Bush Sends Congress $2.7T Budget

2007 US Government Budget book over U.S. Capitol building on flag texture
President Bush sent Congress a $2.77 trillion spending plan on Monday that would bolster the nation's war against terrorism but squeeze many other government programs in an effort to deal with an exploding budget deficit projected to hit an all-time high this year.

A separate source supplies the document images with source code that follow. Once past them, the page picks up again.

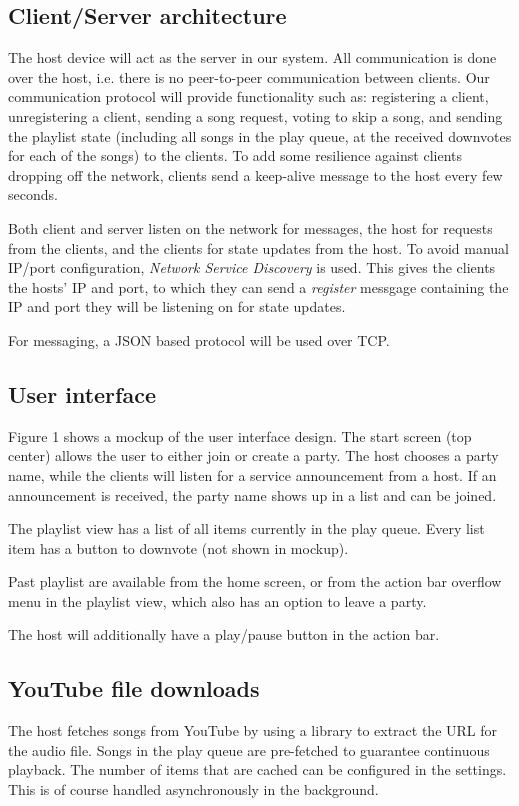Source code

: \documentclass{report}
\begin{document}
\subsection{Client/Server architecture}
The host device will act as the server in our system. All communication is
done over the host, i.e. there is no peer-to-peer communication between
clients. Our communication protocol will provide functionality such as:
registering a client, unregistering a client, sending a song request,
voting to skip a song, and sending the playlist state (including all songs
in the play queue, at the received downvotes for each of the songs) to the clients.
To add some resilience against clients dropping off the network,
clients send a keep-alive message to the host every few seconds.

Both client and server listen on the network for messages,
the host for requests from the clients, and the clients for state updates
from the host. To avoid manual IP/port configuration, \emph{Network Service Discovery}
\cite{nsd} is used. This gives the clients the hosts' IP and port,
to which they can send a \emph{register} messgage containing the IP and port they
will be listening on for state updates.

For messaging, a JSON based protocol will be used over TCP.

\subsection{User interface}
Figure 1 shows a mockup of the user interface design. The start screen
(top center) allows the user to either join or create a party. The host chooses
a party name, while the clients will listen for a service announcement
from a host. If an announcement is received, the party name shows up
in a list and can be joined.

The playlist view has a list of all items currently in the play queue.
Every list item has a button to downvote (not shown in mockup).

Past playlist are available from the home screen, or from the action bar
overflow menu in the playlist view, which also has an option to leave a party.

The host will additionally have a play/pause button in the action bar.

\subsection{YouTube file downloads}
The host fetches songs from YouTube by using a library \cite{youtubeExtractor}
to extract the URL for the audio file. Songs in the play queue are pre-fetched
to guarantee continuous playback. The number of items that are cached can be
configured in the settings. This is of course handled asynchronously in
the background.
\end{document}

Mr. Bush, hoping to get his domestic agenda back on track after a year of political setbacks, sent Congress a budget blueprint that emphasizes keeping the country strong militarily while offering mostly modest initiatives to deal with voter anxiety about rising global competition, soaring energy prices and skyrocketing medical bills.

"My administration has focused the nation's resources on our highest priority, protecting our citizens and our homeland," Mr. Bush said in his budget message. "Working with Congress, we have given our men and women on the front lines in the war on terror the funding they need to defeat the enemy and detect, disrupt and dismantle terrorist plots and operations."

Mr. Bush's spending proposals, contained in four massive volumes featuring green and beige covers, are for the 2007 budget year that begins next Oct. 1. The $2.77 trillion in spending would be up by 2.3 percent from projected spending of $2.71 trillion this year.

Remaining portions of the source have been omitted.